What you will do:
Write out exactly, and only, the lines below from the line with "- Code des assurances - art. A331-3 (V)" through the line with "make sense because"; pictures do not belong in the copy.

Data for processing below:

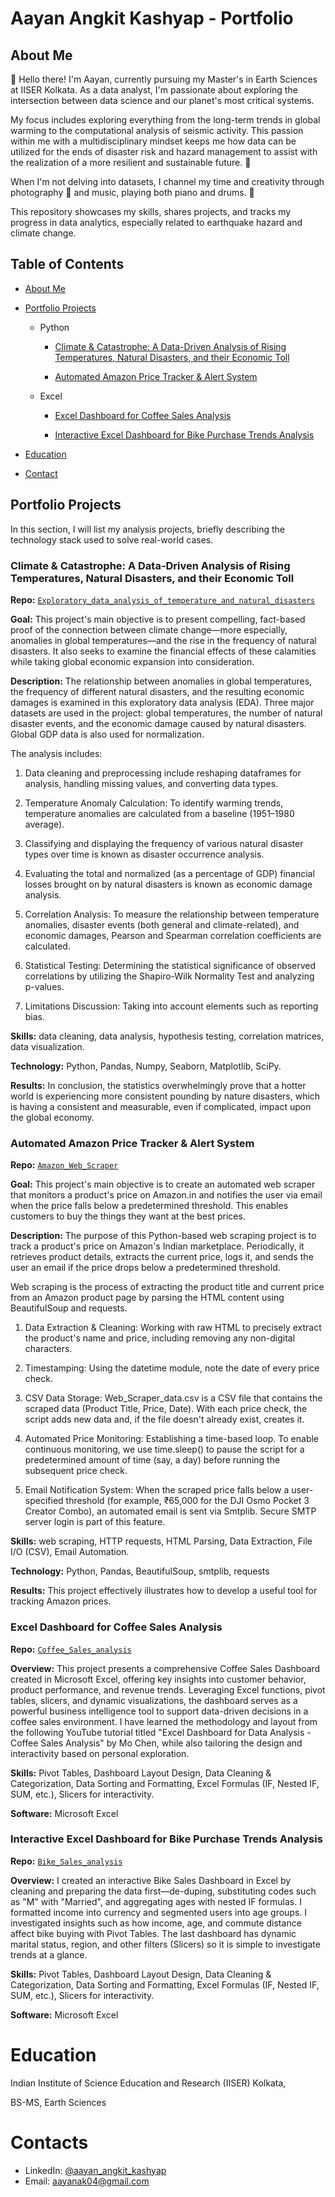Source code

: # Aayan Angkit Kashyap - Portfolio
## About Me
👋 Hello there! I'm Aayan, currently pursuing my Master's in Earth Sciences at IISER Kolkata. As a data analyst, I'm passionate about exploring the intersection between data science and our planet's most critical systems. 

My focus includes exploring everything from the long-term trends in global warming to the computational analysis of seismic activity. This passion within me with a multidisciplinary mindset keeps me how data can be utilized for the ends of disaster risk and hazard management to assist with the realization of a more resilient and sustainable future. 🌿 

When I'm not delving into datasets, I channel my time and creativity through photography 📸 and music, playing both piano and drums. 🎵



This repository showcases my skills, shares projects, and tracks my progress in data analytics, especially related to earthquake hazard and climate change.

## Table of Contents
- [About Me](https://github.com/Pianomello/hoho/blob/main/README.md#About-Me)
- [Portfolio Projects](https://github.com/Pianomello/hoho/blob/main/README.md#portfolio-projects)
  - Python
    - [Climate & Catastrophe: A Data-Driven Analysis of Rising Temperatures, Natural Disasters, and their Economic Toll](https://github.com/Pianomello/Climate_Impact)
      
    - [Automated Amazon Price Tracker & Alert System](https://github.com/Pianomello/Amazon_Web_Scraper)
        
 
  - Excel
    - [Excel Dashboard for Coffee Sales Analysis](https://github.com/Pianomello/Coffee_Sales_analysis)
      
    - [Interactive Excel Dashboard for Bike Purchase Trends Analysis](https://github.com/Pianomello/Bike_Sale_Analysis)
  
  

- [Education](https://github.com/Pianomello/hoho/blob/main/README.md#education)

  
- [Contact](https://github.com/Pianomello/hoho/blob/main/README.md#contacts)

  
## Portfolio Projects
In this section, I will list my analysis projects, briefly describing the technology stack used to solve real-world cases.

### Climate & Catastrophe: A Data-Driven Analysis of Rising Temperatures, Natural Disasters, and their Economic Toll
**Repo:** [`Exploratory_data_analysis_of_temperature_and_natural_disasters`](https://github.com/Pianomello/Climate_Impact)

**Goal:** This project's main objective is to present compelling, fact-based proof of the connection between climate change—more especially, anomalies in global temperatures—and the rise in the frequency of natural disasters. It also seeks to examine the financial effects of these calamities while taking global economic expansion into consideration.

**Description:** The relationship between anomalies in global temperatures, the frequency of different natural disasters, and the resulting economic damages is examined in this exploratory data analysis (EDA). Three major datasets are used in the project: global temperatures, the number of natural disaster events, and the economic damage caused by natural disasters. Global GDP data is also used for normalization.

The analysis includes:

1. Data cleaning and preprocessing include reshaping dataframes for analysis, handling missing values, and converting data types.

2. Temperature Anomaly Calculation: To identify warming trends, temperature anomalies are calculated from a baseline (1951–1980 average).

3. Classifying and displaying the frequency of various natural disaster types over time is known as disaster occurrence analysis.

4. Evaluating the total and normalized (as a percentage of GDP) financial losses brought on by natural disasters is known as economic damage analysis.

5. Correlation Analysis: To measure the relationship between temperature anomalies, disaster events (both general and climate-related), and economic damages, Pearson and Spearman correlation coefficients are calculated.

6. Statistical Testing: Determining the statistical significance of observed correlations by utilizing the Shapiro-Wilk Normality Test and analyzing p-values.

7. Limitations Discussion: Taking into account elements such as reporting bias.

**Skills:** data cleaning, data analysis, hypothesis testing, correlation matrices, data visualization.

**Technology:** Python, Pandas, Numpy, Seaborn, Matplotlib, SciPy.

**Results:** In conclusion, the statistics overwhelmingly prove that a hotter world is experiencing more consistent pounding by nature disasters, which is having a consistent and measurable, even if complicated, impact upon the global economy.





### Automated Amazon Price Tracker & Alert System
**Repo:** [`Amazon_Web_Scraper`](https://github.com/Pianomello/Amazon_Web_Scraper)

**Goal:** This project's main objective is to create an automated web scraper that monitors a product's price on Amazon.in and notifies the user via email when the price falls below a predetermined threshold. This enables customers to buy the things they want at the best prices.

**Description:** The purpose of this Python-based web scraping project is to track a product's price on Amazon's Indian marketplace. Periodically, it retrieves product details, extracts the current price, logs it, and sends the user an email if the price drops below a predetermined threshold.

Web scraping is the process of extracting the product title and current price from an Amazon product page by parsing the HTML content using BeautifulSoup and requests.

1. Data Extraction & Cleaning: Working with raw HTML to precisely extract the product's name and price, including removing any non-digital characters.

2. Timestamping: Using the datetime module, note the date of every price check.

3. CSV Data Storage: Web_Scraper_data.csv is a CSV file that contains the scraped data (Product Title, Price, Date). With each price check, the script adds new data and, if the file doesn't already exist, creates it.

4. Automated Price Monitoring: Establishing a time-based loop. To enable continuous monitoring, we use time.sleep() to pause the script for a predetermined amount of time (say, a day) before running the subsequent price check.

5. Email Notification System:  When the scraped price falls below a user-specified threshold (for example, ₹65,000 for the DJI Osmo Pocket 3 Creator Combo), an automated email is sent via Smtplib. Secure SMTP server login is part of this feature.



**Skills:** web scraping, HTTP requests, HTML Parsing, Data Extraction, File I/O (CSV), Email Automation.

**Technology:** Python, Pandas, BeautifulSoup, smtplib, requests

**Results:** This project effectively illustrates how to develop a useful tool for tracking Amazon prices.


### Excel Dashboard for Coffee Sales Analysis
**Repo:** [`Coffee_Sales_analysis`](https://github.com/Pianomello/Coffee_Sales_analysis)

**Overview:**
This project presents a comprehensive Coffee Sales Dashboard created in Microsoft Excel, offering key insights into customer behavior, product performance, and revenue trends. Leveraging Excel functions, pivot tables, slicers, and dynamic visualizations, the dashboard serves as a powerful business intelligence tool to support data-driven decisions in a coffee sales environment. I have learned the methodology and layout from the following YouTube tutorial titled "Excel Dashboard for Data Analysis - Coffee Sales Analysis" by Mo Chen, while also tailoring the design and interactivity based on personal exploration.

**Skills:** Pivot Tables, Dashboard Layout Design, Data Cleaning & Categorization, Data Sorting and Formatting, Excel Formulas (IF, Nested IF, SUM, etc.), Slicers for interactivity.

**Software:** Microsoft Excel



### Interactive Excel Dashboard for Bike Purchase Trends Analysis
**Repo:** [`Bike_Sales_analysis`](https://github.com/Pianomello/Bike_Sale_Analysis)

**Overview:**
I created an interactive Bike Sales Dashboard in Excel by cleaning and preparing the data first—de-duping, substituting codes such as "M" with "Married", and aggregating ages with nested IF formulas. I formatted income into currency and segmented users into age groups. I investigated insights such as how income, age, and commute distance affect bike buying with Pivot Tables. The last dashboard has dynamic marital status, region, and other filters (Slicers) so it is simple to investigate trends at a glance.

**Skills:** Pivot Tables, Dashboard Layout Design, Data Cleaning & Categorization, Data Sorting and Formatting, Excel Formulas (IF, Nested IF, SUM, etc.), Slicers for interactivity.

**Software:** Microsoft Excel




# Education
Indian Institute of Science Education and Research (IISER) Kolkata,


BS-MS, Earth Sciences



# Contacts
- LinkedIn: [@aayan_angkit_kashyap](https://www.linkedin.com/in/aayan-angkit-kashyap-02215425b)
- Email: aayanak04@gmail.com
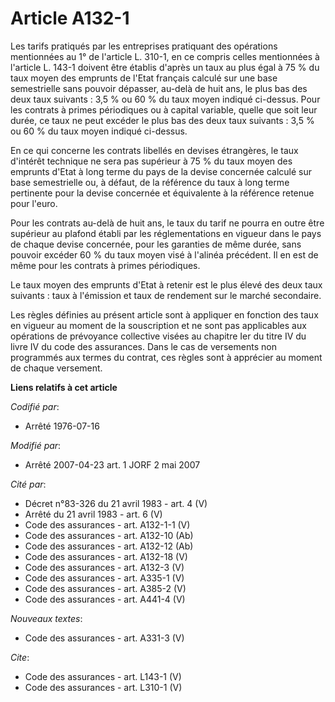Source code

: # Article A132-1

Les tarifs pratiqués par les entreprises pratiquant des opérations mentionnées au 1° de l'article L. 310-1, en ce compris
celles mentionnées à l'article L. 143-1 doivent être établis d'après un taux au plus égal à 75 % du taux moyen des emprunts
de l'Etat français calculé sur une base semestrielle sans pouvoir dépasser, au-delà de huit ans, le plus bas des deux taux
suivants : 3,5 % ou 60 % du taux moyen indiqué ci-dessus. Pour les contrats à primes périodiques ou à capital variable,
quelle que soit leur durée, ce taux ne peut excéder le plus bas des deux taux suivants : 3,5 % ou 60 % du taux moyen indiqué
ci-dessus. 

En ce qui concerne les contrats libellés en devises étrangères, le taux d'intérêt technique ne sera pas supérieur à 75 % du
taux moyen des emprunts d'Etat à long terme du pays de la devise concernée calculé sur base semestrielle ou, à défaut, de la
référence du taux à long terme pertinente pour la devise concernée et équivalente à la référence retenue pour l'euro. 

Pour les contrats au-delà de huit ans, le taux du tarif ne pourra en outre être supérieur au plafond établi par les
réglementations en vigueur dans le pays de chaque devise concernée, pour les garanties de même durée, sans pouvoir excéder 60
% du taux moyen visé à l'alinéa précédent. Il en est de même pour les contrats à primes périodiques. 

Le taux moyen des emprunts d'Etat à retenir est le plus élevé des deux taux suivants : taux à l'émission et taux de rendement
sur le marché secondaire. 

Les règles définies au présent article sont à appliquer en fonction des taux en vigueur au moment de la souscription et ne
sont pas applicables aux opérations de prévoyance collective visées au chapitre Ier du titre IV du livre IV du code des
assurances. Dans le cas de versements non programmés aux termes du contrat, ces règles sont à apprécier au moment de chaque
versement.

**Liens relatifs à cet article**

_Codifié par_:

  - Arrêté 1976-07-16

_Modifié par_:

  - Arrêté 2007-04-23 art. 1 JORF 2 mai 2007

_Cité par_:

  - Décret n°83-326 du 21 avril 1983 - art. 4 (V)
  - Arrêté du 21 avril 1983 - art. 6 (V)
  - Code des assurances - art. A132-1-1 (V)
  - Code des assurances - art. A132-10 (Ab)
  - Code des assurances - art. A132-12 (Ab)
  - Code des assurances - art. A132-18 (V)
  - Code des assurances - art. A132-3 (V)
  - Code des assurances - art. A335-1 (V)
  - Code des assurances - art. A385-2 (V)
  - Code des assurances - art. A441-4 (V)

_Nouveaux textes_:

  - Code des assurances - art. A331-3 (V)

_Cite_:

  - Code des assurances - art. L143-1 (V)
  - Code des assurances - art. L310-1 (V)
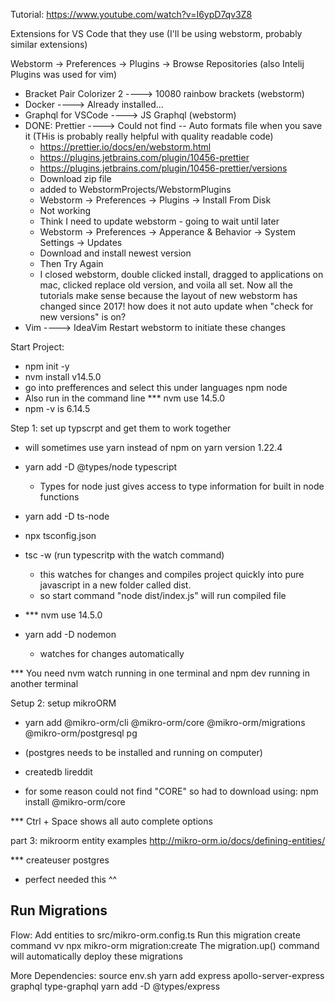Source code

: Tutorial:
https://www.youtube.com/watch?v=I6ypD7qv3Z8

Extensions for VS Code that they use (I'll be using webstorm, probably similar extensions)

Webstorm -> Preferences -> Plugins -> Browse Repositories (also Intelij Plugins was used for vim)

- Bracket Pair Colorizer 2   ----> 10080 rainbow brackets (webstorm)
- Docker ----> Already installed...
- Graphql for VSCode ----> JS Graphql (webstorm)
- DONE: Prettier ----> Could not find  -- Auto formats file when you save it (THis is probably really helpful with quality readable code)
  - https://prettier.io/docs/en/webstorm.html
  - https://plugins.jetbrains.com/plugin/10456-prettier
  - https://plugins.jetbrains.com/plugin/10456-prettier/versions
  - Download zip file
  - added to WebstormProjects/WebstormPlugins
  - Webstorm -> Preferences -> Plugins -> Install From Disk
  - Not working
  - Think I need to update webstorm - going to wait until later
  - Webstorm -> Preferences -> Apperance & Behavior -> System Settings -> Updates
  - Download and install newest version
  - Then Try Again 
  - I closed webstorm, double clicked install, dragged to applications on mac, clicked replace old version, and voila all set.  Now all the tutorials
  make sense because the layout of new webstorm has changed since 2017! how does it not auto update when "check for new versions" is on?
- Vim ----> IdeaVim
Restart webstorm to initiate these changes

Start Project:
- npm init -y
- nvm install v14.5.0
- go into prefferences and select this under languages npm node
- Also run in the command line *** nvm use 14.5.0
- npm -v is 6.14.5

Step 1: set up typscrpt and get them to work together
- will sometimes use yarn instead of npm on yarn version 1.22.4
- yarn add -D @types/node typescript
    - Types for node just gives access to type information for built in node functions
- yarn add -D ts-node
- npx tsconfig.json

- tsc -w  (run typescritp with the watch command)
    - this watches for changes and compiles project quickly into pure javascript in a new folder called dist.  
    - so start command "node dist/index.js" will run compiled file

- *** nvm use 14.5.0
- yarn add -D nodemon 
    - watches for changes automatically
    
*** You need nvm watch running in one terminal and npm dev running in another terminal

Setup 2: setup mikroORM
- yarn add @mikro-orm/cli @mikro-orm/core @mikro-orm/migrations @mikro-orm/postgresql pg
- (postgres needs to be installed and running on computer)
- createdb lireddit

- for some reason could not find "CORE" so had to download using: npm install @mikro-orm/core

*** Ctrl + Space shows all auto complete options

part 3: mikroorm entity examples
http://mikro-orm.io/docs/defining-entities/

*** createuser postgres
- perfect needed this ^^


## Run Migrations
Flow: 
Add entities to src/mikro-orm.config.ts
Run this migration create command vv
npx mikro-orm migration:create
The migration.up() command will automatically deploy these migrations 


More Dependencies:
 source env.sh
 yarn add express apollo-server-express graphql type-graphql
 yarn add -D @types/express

End of Data for processing.

Solution to this task:
  - Code des assurances - art. A331-3 (V)

_Cite_:

  - Code des assurances - art. L143-1 (V)
  - Code des assurances - art. L310-1 (V)
Source code

: Tutorial:
https://www.youtube.com/watch?v=I6ypD7qv3Z8

Extensions for VS Code that they use (I'll be using webstorm, probably similar extensions)

Webstorm -> Preferences -> Plugins -> Browse Repositories (also Intelij Plugins was used for vim)

- Bracket Pair Colorizer 2   ----> 10080 rainbow brackets (webstorm)
- Docker ----> Already installed...
- Graphql for VSCode ----> JS Graphql (webstorm)
- DONE: Prettier ----> Could not find  -- Auto formats file when you save it (THis is probably really helpful with quality readable code)
  - https://prettier.io/docs/en/webstorm.html
  - https://plugins.jetbrains.com/plugin/10456-prettier
  - https://plugins.jetbrains.com/plugin/10456-prettier/versions
  - Download zip file
  - added to WebstormProjects/WebstormPlugins
  - Webstorm -> Preferences -> Plugins -> Install From Disk
  - Not working
  - Think I need to update webstorm - going to wait until later
  - Webstorm -> Preferences -> Apperance & Behavior -> System Settings -> Updates
  - Download and install newest version
  - Then Try Again 
  - I closed webstorm, double clicked install, dragged to applications on mac, clicked replace old version, and voila all set.  Now all the tutorials
  make sense because the layout of new webstorm has changed since 2017! how does it not auto update when "check for new versions" is on?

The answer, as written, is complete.